Nothing in the records may be dropped or altered when you repeat them.

══════

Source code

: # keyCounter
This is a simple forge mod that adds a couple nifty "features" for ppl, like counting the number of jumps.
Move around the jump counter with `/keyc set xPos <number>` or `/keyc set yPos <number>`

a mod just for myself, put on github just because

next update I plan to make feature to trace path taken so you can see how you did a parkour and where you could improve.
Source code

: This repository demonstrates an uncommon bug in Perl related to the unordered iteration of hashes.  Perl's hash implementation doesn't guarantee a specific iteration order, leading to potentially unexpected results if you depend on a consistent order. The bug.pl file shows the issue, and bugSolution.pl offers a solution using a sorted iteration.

══════

[ANSWER TO THE EXERCISE]
Source code

: # keyCounter
This is a simple forge mod that adds a couple nifty "features" for ppl, like counting the number of jumps.
Move around the jump counter with `/keyc set xPos <number>` or `/keyc set yPos <number>`

a mod just for myself, put on github just because

next update I plan to make feature to trace path taken so you can see how you did a parkour and where you could improve.
Source code

: This repository demonstrates an uncommon bug in Perl related to the unordered iteration of hashes.  Perl's hash implementation doesn't guarantee a specific iteration order, leading to potentially unexpected results if you depend on a consistent order. The bug.pl file shows the issue, and bugSolution.pl offers a solution using a sorted iteration.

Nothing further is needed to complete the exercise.